The narrative of Ellington Was Not a Street comes from Ntozake Shange’s poem “Mood Indigo” (from A Daughter’s Geography, 1983). The poem, excerpted for the picture book, is a reflection of and tribute to a legacy of African American innovator, a “company of men” “who changed the world.” It is a personal poem of a young Shange (nee Paulette Williams) whose home nurtured and was nurtured by this company of men.

Only such gorgeously wrought poem could withstand the company of Kadir Nelson’s illustrations. The images themselves (as Sean, an Artist, breathed “precise”) have a precision a poet, too, would recognize.

You may want to read with some kind of liquid precision the first time through, caught in a rhythm of the words, but plan the time to linger again and again on an image, a deeply impactful moment Shange and Nelson have crafted. It took me a stretch of time to pull away from the cover, then from the portrait facing the title page (‘piano’ image above). I was drawn to circle

our house was filled with all kinda folks

our windows were not cement or steel

our doors opened like our daddy’s arms

held us safe & loved

As the narrative acknowledges the simultaneity of then and now, the illustrations move back and forth in time between the streetscape whether the narrator reminisces and her childhood home. Her home is quiet, interior, full of warm patterns.
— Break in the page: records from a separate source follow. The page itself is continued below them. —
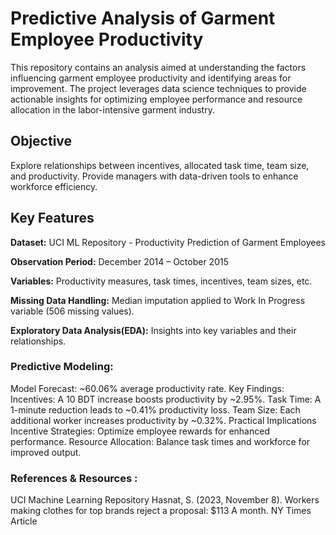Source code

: # Predictive Analysis of Garment Employee Productivity
This repository contains an analysis aimed at understanding the factors influencing garment employee productivity and identifying areas for improvement. The project leverages data science techniques to provide actionable insights for optimizing employee performance and resource allocation in the labor-intensive garment industry.

## Objective
Explore relationships between incentives, allocated task time, team size, and productivity.
Provide managers with data-driven tools to enhance workforce efficiency.

## Key Features
**Dataset:** UCI ML Repository - Productivity Prediction of Garment Employees

**Observation Period:** December 2014 – October 2015

**Variables:** Productivity measures, task times, incentives, team sizes, etc.

**Missing Data Handling:** Median imputation applied to Work In Progress variable (506 missing values).

**Exploratory Data Analysis(EDA):** Insights into key variables and their relationships.

### Predictive Modeling:
Model Forecast: ~60.06% average productivity rate.
Key Findings:
Incentives: A 10 BDT increase boosts productivity by ~2.95%.
Task Time: A 1-minute reduction leads to ~0.41% productivity loss.
Team Size: Each additional worker increases productivity by ~0.32%.
Practical Implications
Incentive Strategies: Optimize employee rewards for enhanced performance.
Resource Allocation: Balance task times and workforce for improved output.
### References & Resources : 
UCI Machine Learning Repository
Hasnat, S. (2023, November 8). Workers making clothes for top brands reject a proposal: $113 A month. NY Times Article
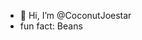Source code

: - 👋 Hi, I’m @CoconutJoestar
- fun fact: Beans

<!---
CoconutJoestar/CoconutJoestar is a ✨ special ✨ repository because its `README.md` (this file) appears on your GitHub profile.
You can click the Preview link to take a look at your changes.
--->
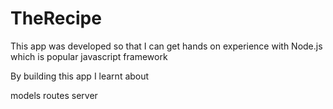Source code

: # TheRecipe

This app was developed so that I can get hands on experience with Node.js which is popular javascript framework

By building this app I learnt about 
 
 models 
 routes 
 server
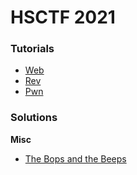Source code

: # HSCTF 2021

### Tutorials

* [Web](tutorial/web-tutorial.md)
* [Rev](tutorial/rev.pdf)
* [Pwn](tutorial/pwn.md)

### Solutions

**Misc**

* [The Bops and the Beeps](misc/the-bops-and-the-beeps/SOLUTION.md)
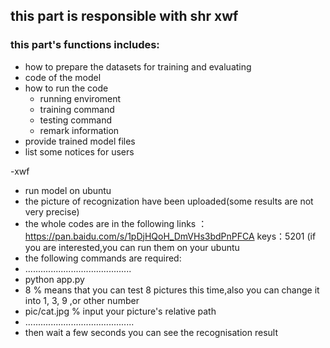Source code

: ## this part is responsible with shr xwf
### this part's functions includes:
* how to prepare the datasets for training and evaluating
* code of the model
* how to run the code
  - running enviroment 
  - training command
  - testing command
  - remark information
* provide trained model files
* list some notices for users

-xwf
* run model on ubuntu
* the picture of recognization have been uploaded(some results are not very precise)
* the whole codes are in the following links ：https://pan.baidu.com/s/1pDjHQoH_DmVHs3bdPnPFCA   keys：5201 (if you are interested,you can run them on your ubuntu
* the following commands are required:
* ..........................................
* python app.py
* 8    % means that you can test 8 pictures this time,also you can change it into 1, 3, 9 ,or other number
* pic/cat.jpg   % input your picture's relative path
* ...........................................
* then wait a few seconds you can see the recognisation result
The street is busy with a different sort of liveliness, other textures that are met with rain. The narrator holds a red umbrella amongst the institutionalized black, a “Don’t Walk” sign flashing at the intersection.

Our narrator, she is small in the presence of the company, her and her brother, and she is small in this house (another of her surroundings), but she is without question present, never forgotten, and cherished (e.g. a man’s suit jacket draped over her as a blanket as she sleeps on the couch).

The images are real, not abstracted. The poem is hardly abstract, but an illustrator could have reinterpreted the narrative into something more ephemeral. The detail in the setting, the verisimilitude of the portrait, the inclusion of a group sitting for a ‘photograph,’ these establish the very real and tangible existence of the life/lives represented.

Ellington Was Not a Street includes two pages of biographies using excerpted images from the narrative, “More About a Few of the Men ‘Who Changed the World’:” (I will list them as the book does) : Paul Robeson, William Edward Burghardt (W.E.B.) DuBois, Ray Barretto, Earlington Carl “Sonny Til” Tilghman, John Birks “Dizzy” Gillespie, Dr. Kwame Nkrumah, Edward Kennedy “Duke” Ellington, Virgil “Honey Bear” Akins, The Clovers.

The endpage at the close shares narrative the in its stanzaic form of “Mood Indigo.” Of course “Mood Indigo” is also a musical composition by Duke Ellington, so exquisitely observed on the vinyl held by our narrator on the cover: the record, an RCA Victor special of Mood Indigo by Duke Ellington and his famous orchestra. I have a YouTube option, undoubtedly a lesser quality, if you are interested.

Do I really have to say it? You really must find a copy of Ellington Was Not a Street.